** TASK STATEMENT **
Write out, word for word, every line in the data below from the one containing "at least:** 4.5" to the one containing "SJ Reading Time helps", both of them included.

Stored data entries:
»»
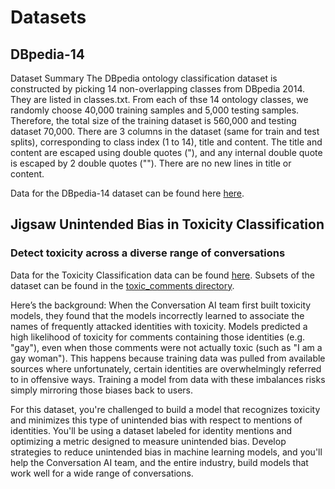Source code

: # Datasets

## DBpedia-14

Dataset Summary
The DBpedia ontology classification dataset is constructed by picking 14 non-overlapping classes from DBpedia 2014. They are listed in classes.txt. From each of thse 14 ontology classes, we randomly choose 40,000 training samples and 5,000 testing samples. Therefore, the total size of the training dataset is 560,000 and testing dataset 70,000. There are 3 columns in the dataset (same for train and test splits), corresponding to class index (1 to 14), title and content. The title and content are escaped using double quotes ("), and any internal double quote is escaped by 2 double quotes (""). There are no new lines in title or content.

Data for the DBpedia-14 dataset can be found here [here](https://huggingface.co/datasets/dbpedia_14).

## Jigsaw Unintended Bias in Toxicity Classification

### Detect toxicity across a diverse range of conversations

Data for the Toxicity Classification data can be found [here](https://www.kaggle.com/c/jigsaw-unintended-bias-in-toxicity-classification). Subsets of the dataset can be found in the [toxic_comments directory](https://github.com/JayThibs/Weak-Supervised-Learning-Case-Study/tree/main/data/toxic_comments).

Here’s the background: When the Conversation AI team first built toxicity models, they found that the models incorrectly learned to associate the names of frequently attacked identities with toxicity. Models predicted a high likelihood of toxicity for comments containing those identities (e.g. "gay"), even when those comments were not actually toxic (such as "I am a gay woman"). This happens because training data was pulled from available sources where unfortunately, certain identities are overwhelmingly referred to in offensive ways. Training a model from data with these imbalances risks simply mirroring those biases back to users.

For this dataset, you're challenged to build a model that recognizes toxicity and minimizes this type of unintended bias with respect to mentions of identities. You'll be using a dataset labeled for identity mentions and optimizing a metric designed to measure unintended bias. Develop strategies to reduce unintended bias in machine learning models, and you'll help the Conversation AI team, and the entire industry, build models that work well for a wide range of conversations.
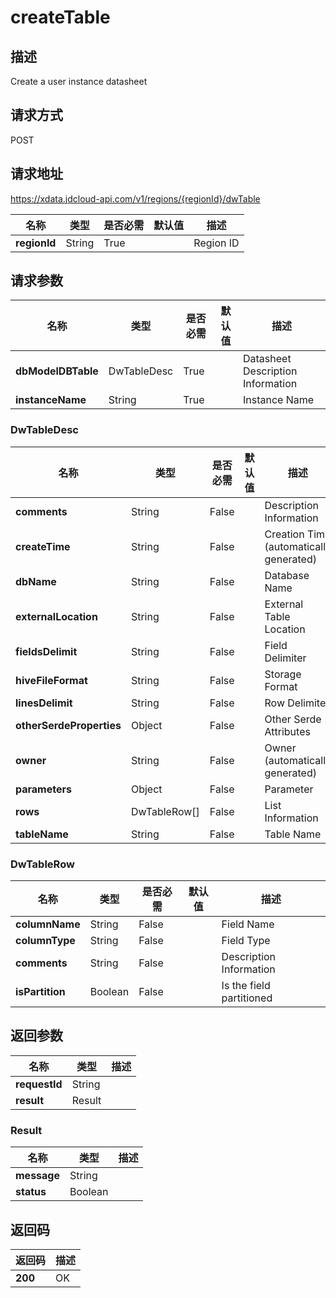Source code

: # createTable


## 描述
Create a user instance datasheet

## 请求方式
POST

## 请求地址
https://xdata.jdcloud-api.com/v1/regions/{regionId}/dwTable

|名称|类型|是否必需|默认值|描述|
|---|---|---|---|---|
|**regionId**|String|True| |Region ID|

## 请求参数
|名称|类型|是否必需|默认值|描述|
|---|---|---|---|---|
|**dbModelDBTable**|DwTableDesc|True| |Datasheet Description Information|
|**instanceName**|String|True| |Instance Name|

### DwTableDesc
|名称|类型|是否必需|默认值|描述|
|---|---|---|---|---|
|**comments**|String|False| |Description  Information|
|**createTime**|String|False| |Creation Time (automatically generated)|
|**dbName**|String|False| |Database Name|
|**externalLocation**|String|False| |External Table Location|
|**fieldsDelimit**|String|False| |Field Delimiter|
|**hiveFileFormat**|String|False| |Storage Format|
|**linesDelimit**|String|False| |Row Delimiter|
|**otherSerdeProperties**|Object|False| |Other Serde Attributes|
|**owner**|String|False| |Owner (automatically generated)|
|**parameters**|Object|False| |Parameter|
|**rows**|DwTableRow[]|False| |List Information|
|**tableName**|String|False| |Table Name|
### DwTableRow
|名称|类型|是否必需|默认值|描述|
|---|---|---|---|---|
|**columnName**|String|False| |Field Name|
|**columnType**|String|False| |Field Type|
|**comments**|String|False| |Description  Information|
|**isPartition**|Boolean|False| |Is the field partitioned|

## 返回参数
|名称|类型|描述|
|---|---|---|
|**requestId**|String| |
|**result**|Result| |

### Result
|名称|类型|描述|
|---|---|---|
|**message**|String| |
|**status**|Boolean| |

## 返回码
|返回码|描述|
|---|---|
|**200**|OK|
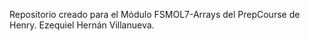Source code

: Repositorio creado para el Módulo FSMOL7-Arrays del PrepCourse de Henry.
Ezequiel Hernán Villanueva.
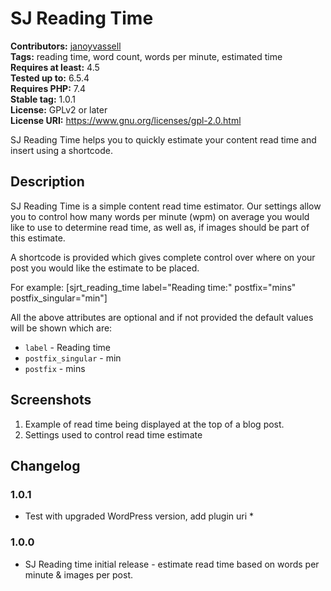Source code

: # SJ Reading Time #
**Contributors:** [janoyvassell](https://profiles.wordpress.org/janoyvassell/)  
**Tags:** reading time, word count, words per minute, estimated time  
**Requires at least:** 4.5  
**Tested up to:** 6.5.4  
**Requires PHP:** 7.4  
**Stable tag:** 1.0.1  
**License:** GPLv2 or later  
**License URI:** https://www.gnu.org/licenses/gpl-2.0.html  

SJ Reading Time helps you to quickly estimate your content read time and insert using a shortcode. 

## Description ##

SJ Reading Time is a simple content read time estimator. Our settings allow you to control how many words per minute (wpm) on average you would like to use to determine read time, 
as well as, if images should be part of this estimate.

A shortcode is provided which gives complete control over where on your post you would like the estimate to be placed.

For example:
[sjrt_reading_time label="Reading time:" postfix="mins" postfix_singular="min"]

All the above attributes are optional and if not provided the default values will be shown which are:

* `label` - Reading time
* `postfix_singular` - min
* `postfix` - mins


## Screenshots ##

1. Example of read time being displayed at the top of a blog post.
2. Settings used to control read time estimate

## Changelog ##

### 1.0.1 ###
* Test with upgraded WordPress version, add plugin uri *
### 1.0.0 ###
* SJ Reading time initial release - estimate read time based on words per minute & images per post.
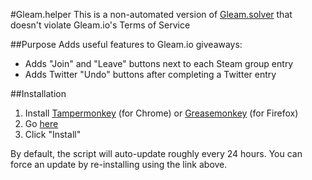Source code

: #Gleam.helper
This is a non-automated version of [Gleam.solver](https://github.com/Citrinate/gleamSolver) that doesn't violate Gleam.io's Terms of Service

##Purpose
Adds useful features to Gleam.io giveaways:
  * Adds "Join" and "Leave" buttons next to each Steam group entry
  * Adds Twitter "Undo" buttons after completing a Twitter entry

##Installation
1. Install [Tampermonkey](https://chrome.google.com/webstore/detail/tampermonkey/dhdgffkkebhmkfjojejmpbldmpobfkfo) (for Chrome) or [Greasemonkey](https://addons.mozilla.org/en-US/firefox/addon/greasemonkey/) (for Firefox)
2. Go [here](https://raw.githubusercontent.com/Citrinate/gleamHelper/master/gleamHelper.user.js)
3. Click "Install"

By default, the script will auto-update roughly every 24 hours. You can force an update by re-installing using the link above.
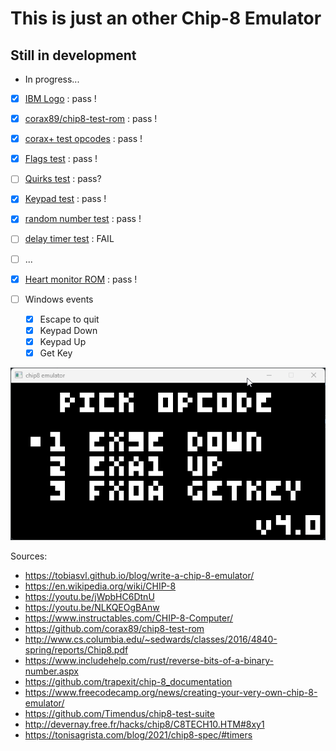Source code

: # This is just an other Chip-8 Emulator
## Still in development

- In progress...

- [x] [IBM Logo](https://github.com/Timendus/chip8-test-suite) : pass ! 
- [x] [corax89/chip8-test-rom](https://github.com/corax89/chip8-test-rom) : pass !
- [x] [corax+ test opcodes](https://github.com/Timendus/chip8-test-suite) : pass !
- [x] [Flags test](https://github.com/Timendus/chip8-test-suite) : pass !
- [ ] [Quirks test](https://github.com/Timendus/chip8-test-suite) : pass?
- [x] [Keypad test](https://github.com/Timendus/chip8-test-suite) : pass !
- [x] [random number test](https://github.com/mattmikolay/chip-8/tree/master) : pass !
- [ ] [delay timer test](https://github.com/mattmikolay/chip-8/tree/master) : FAIL

- [ ] ...
- [x] [Heart monitor ROM](https://github.com/mattmikolay/chip-8/tree/master) : pass !
 
- [ ] Windows events
    - [x] Escape to quit
    - [x] Keypad Down
    - [x] Keypad Up
    - [x] Get Key
 
![demo](./demo/demo.gif)

Sources: 
- https://tobiasvl.github.io/blog/write-a-chip-8-emulator/
- https://en.wikipedia.org/wiki/CHIP-8
- https://youtu.be/jWpbHC6DtnU
- https://youtu.be/NLKQEOgBAnw
- https://www.instructables.com/CHIP-8-Computer/
- https://github.com/corax89/chip8-test-rom
- http://www.cs.columbia.edu/~sedwards/classes/2016/4840-spring/reports/Chip8.pdf
- https://www.includehelp.com/rust/reverse-bits-of-a-binary-number.aspx
- https://github.com/trapexit/chip-8_documentation
- https://www.freecodecamp.org/news/creating-your-very-own-chip-8-emulator/
- https://github.com/Timendus/chip8-test-suite
- http://devernay.free.fr/hacks/chip8/C8TECH10.HTM#8xy1
- https://tonisagrista.com/blog/2021/chip8-spec/#timers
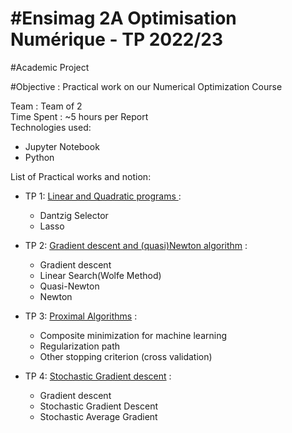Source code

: #Ensimag 2A Optimisation Numérique - TP 2022/23
============================

#Academic Project


#Objective : Practical work on our Numerical Optimization Course



Team : Team of 2    
Time Spent : ~5 hours per Report    
Technologies used:
- Jupyter Notebook
- Python

List of Practical works and notion:
- TP 1: [Linear and Quadratic programs ](https://li-maxime.github.io/numerical-optimization/TP1_Linear_and_Quadratic_programs.html) : 
    * Dantzig Selector
    * Lasso

- TP 2: [Gradient descent and (quasi)Newton algorithm](https://li-maxime.github.io/numerical-optimization/TP2_algorithmes_de_descente.html) :
    * Gradient descent
    * Linear Search(Wolfe Method)
    * Quasi-Newton
    * Newton

- TP 3: [Proximal Algorithms](https://li-maxime.github.io/numerical-optimization/TP3_proximal_algorithms.html) : 
    * Composite minimization for machine learning
    * Regularization path
    * Other stopping criterion (cross validation)

- TP 4: [Stochastic Gradient descent](https://li-maxime.github.io/numerical-optimization/TP4_stochastic_gradient_and_co.html) :
    * Gradient descent
    * Stochastic Gradient Descent
    * Stochastic Average Gradient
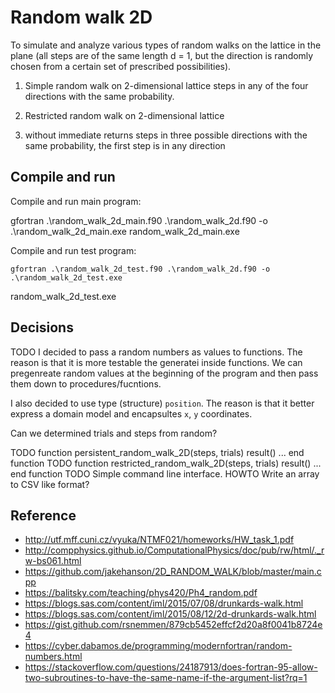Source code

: # Random walk 2D

To simulate and analyze various types of random walks on the lattice in the plane (all steps are
of the same length d = 1, but the direction is randomly chosen from a certain set of prescribed
possibilities).

1. Simple random walk on 2-dimensional lattice
   steps in any of the four directions  with the same probability.

2. Restricted random walk on 2-dimensional lattice
  1. without immediate returns
     steps in three possible directions with the same probability, the first step is in any direction

## Compile and run

Compile and run main program:

   gfortran .\random_walk_2d_main.f90 .\random_walk_2d.f90 -o .\random_walk_2d_main.exe
   random_walk_2d_main.exe

Compile and run test program:

    gfortran .\random_walk_2d_test.f90 .\random_walk_2d.f90 -o .\random_walk_2d_test.exe
   random_walk_2d_test.exe

## Decisions

TODO I decided to pass a random numbers as values to functions.
The reason is that it is more testable the generatei inside functions.
We can pregenreate random values
at the beginning of the program and then pass them down to procedures/fucntions.

I also decided to use type (structure) `position`.
The reason is that it better express a domain model and encapsultes `x`, `y` coordinates.

Can we determined trials and steps from random?

TODO function persistent_random_walk_2D(steps, trials) result() ... end function
TODO function restricted_random_walk_2D(steps, trials) result() ... end function
TODO Simple command line interface.
HOWTO Write an array to CSV like format?

## Reference
- http://utf.mff.cuni.cz/vyuka/NTMF021/homeworks/HW_task_1.pdf
- http://compphysics.github.io/ComputationalPhysics/doc/pub/rw/html/._rw-bs061.html
- https://github.com/jakehanson/2D_RANDOM_WALK/blob/master/main.cpp
- https://balitsky.com/teaching/phys420/Ph4_random.pdf
- https://blogs.sas.com/content/iml/2015/07/08/drunkards-walk.html
- https://blogs.sas.com/content/iml/2015/08/12/2d-drunkards-walk.html
- https://gist.github.com/rsnemmen/879cb5452effcf2d20a8f0041b8724e4
- https://cyber.dabamos.de/programming/modernfortran/random-numbers.html
- https://stackoverflow.com/questions/24187913/does-fortran-95-allow-two-subroutines-to-have-the-same-name-if-the-argument-list?rq=1
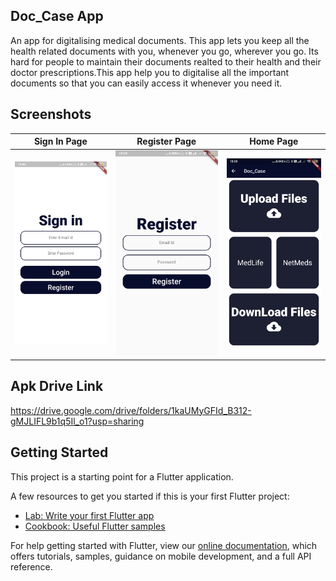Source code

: ## Doc_Case App  

An app for digitalising medical documents.
This app lets you keep all the health related documents with you, whenever you go, wherever you go.
Its hard for people to maintain their documents realted to their health and their doctor prescriptions.This app help you to digitalise all the important documents so that you can easily access it whenever you need it.

## Screenshots

| Sign In Page | Register Page | Home Page  |
| --- | --- | --- |
| ![](ScreenShots/SignIn.jpg)|![](ScreenShots/Register.jpg)|![](ScreenShots/LandingPa.jpg)|

## Apk Drive Link
https://drive.google.com/drive/folders/1kaUMyGFId_B312-gMJLIFL9b1q5Il_o1?usp=sharing

## Getting Started

This project is a starting point for a Flutter application.

A few resources to get you started if this is your first Flutter project:

- [Lab: Write your first Flutter app](https://flutter.dev/docs/get-started/codelab)
- [Cookbook: Useful Flutter samples](https://flutter.dev/docs/cookbook)

For help getting started with Flutter, view our
[online documentation](https://flutter.dev/docs), which offers tutorials,
samples, guidance on mobile development, and a full API reference.
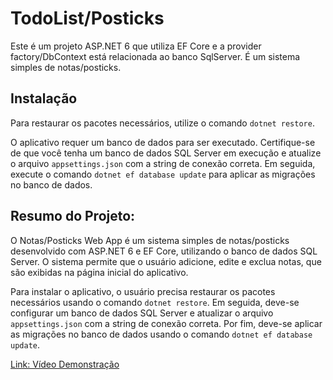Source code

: # TodoList/Posticks

Este é um projeto ASP.NET 6 que utiliza EF Core e a provider factory/DbContext está relacionada ao banco SqlServer. É um sistema simples de notas/posticks.

## Instalação
Para restaurar os pacotes necessários, utilize o comando `dotnet restore`.

O aplicativo requer um banco de dados para ser executado. Certifique-se de que você tenha um banco de dados SQL Server em execução e atualize o arquivo `appsettings.json` com a string de conexão correta. Em seguida, execute o comando `dotnet ef database update` para aplicar as migrações no banco de dados.

## Resumo do Projeto:

O Notas/Posticks Web App é um sistema simples de notas/posticks desenvolvido com ASP.NET 6 e EF Core, utilizando o banco de dados SQL Server. O sistema permite que o usuário adicione, edite e exclua notas, que são exibidas na página inicial do aplicativo.

Para instalar o aplicativo, o usuário precisa restaurar os pacotes necessários usando o comando `dotnet restore`. Em seguida, deve-se configurar um banco de dados SQL Server e atualizar o arquivo `appsettings.json` com a string de conexão correta. Por fim, deve-se aplicar as migrações no banco de dados usando o comando `dotnet ef database update`.

[Link: Vídeo Demonstração](https://youtu.be/uTyrK3-aNbY)


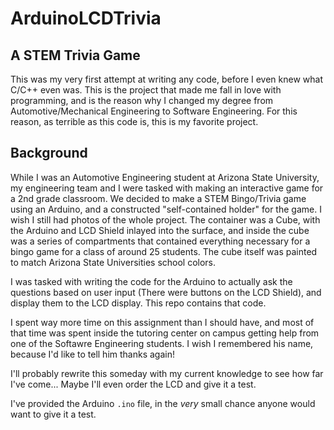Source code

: # ArduinoLCDTrivia
## A STEM Trivia Game

This was my very first attempt at writing any code, before I even knew what C/C++ even was. This is the project that made me fall in love with programming,
and is the reason why I changed my degree from Automotive/Mechanical Engineering to Software Engineering. For this reason, as terrible as this code is,
this is my favorite project.

## Background

While I was an Automotive Engineering student at Arizona State University, my engineering team and I were tasked with making an interactive game for a 2nd
grade classroom. We decided to make a STEM Bingo/Trivia game using an Arduino, and a constructed "self-contained holder" for the game. I wish I still had
photos of the whole project. The container was a Cube, with the Arduino and LCD Shield inlayed into the surface, and inside the cube was a series of compartments
that contained everything necessary for a bingo game for a class of around 25 students. The cube itself was painted to match Arizona State Universities school colors.

I was tasked with writing the code for the Arduino to actually ask the questions based on user input (There were buttons on the LCD Shield), and display them to the LCD display.
This repo contains that code.

I spent way more time on this assignment than I should have, and most of that time was spent inside the tutoring center on campus getting help from one of the Softawre Engineering
students. I wish I remembered his name, because I'd like to tell him thanks again!

I'll probably rewrite this someday with my current knowledge to see how far I've come... Maybe I'll even order the LCD and give it a test.

I've provided the Arduino `.ino` file, in the *very* small chance anyone would want to give it a test.
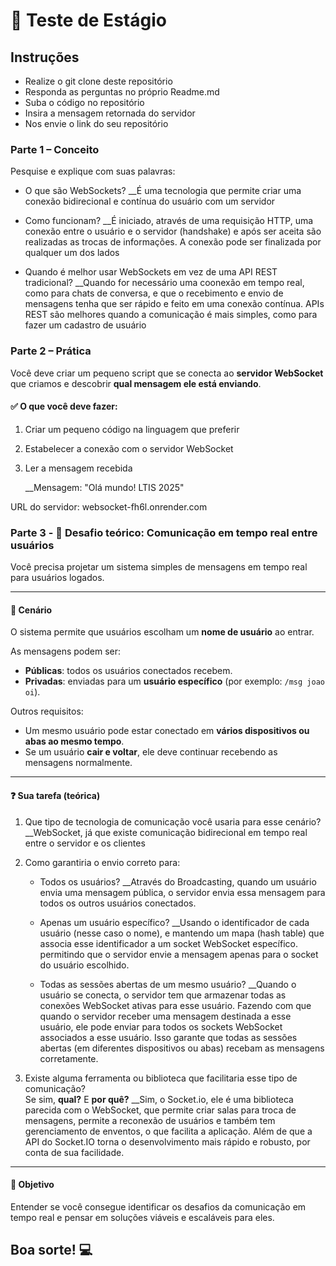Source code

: # 🧠 Teste de Estágio 

## Instruções
- Realize o git clone deste repositório
- Responda as perguntas no próprio Readme.md
- Suba o código no repositório
- Insira a mensagem retornada do servidor
- Nos envie o link do seu repositório

### Parte 1 – Conceito

Pesquise e explique com suas palavras:

- O que são WebSockets?
  __É uma tecnologia que permite criar uma conexão bidirecional e contínua do usuário com um servidor
  
- Como funcionam?
  __É iniciado, através de uma requisição HTTP, uma conexão entre o usuário e o servidor (handshake) e após ser aceita são realizadas as trocas de informações. A conexão pode ser finalizada por qualquer um dos lados
  
- Quando é melhor usar WebSockets em vez de uma API REST tradicional?
  __Quando for necessário uma coonexão em tempo real, como para chats de conversa, e que o recebimento e envio de mensagens tenha que ser rápido e feito em uma conexão contínua. APIs REST são melhores quando a comunicação é mais simples, como para fazer um cadastro de usuário

### Parte 2 – Prática

Você deve criar um pequeno script que se conecta ao **servidor WebSocket** que criamos e descobrir **qual mensagem ele está enviando**.

#### ✅ O que você deve fazer:
1. Criar um pequeno código na linguagem que preferir
2. Estabelecer a conexão com o servidor WebSocket
3. Ler a mensagem recebida
   
    __Mensagem: "Olá mundo! LTIS 2025"
  
URL do servidor: websocket-fh6l.onrender.com

### Parte 3 - 🔎 Desafio teórico: Comunicação em tempo real entre usuários
Você precisa projetar um sistema simples de mensagens em tempo real para usuários logados.

---

#### 🧩 Cenário

O sistema permite que usuários escolham um **nome de usuário** ao entrar.

As mensagens podem ser:

- **Públicas**: todos os usuários conectados recebem.
- **Privadas**: enviadas para um **usuário específico** (por exemplo: `/msg joao oi`).

Outros requisitos:

- Um mesmo usuário pode estar conectado em **vários dispositivos ou abas ao mesmo tempo**.
- Se um usuário **cair e voltar**, ele deve continuar recebendo as mensagens normalmente.

---

#### ❓ Sua tarefa (teórica)

1. Que tipo de tecnologia de comunicação você usaria para esse cenário?
   __WebSocket, já que existe comunicação bidirecional em tempo real entre o servidor e os clientes

2. Como garantiria o envio correto para:
   - Todos os usuários?
     __Através do Broadcasting, quando um usuário envia uma mensagem pública, o servidor envia essa mensagem para todos os outros usuários conectados.
     
   - Apenas um usuário específico?
     __Usando o identificador de cada usuário (nesse caso o nome), e mantendo um mapa (hash table) que associa esse identificador a um socket WebSocket específico. permitindo que o servidor envie a mensagem apenas para o socket do usuário escolhido.
     
   - Todas as sessões abertas de um mesmo usuário?
     __Quando o usuário se conecta, o servidor tem que armazenar todas as conexões WebSocket ativas para esse usuário. Fazendo com que quando o servidor receber uma mensagem destinada a esse usuário, ele pode enviar para todos os sockets WebSocket associados a esse usuário. Isso garante que todas as sessões abertas (em diferentes dispositivos ou abas) recebam as mensagens corretamente.
     
3. Existe alguma ferramenta ou biblioteca que facilitaria esse tipo de comunicação?  
   Se sim, **qual?** E **por quê?**
   __Sim, o Socket.io, ele é uma biblioteca parecida com o WebSocket, que permite criar salas para troca de mensagens, permite a reconexão de usuários e também tem gerenciamento de enventos, o que facilita a aplicação. Além de que a API do Socket.IO torna o desenvolvimento mais rápido e robusto, por conta de sua facilidade.



---

#### 🎯 Objetivo

Entender se você consegue identificar os desafios da comunicação em tempo real e pensar em soluções viáveis e escaláveis para eles.


## Boa sorte! 💻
««
** ANSWER BOX **
**Requires at least:** 4.5  
**Tested up to:** 6.5.4  
**Requires PHP:** 7.4  
**Stable tag:** 1.0.1  
**License:** GPLv2 or later  
**License URI:** https://www.gnu.org/licenses/gpl-2.0.html  

SJ Reading Time helps you to quickly estimate your content read time and insert using a shortcode. 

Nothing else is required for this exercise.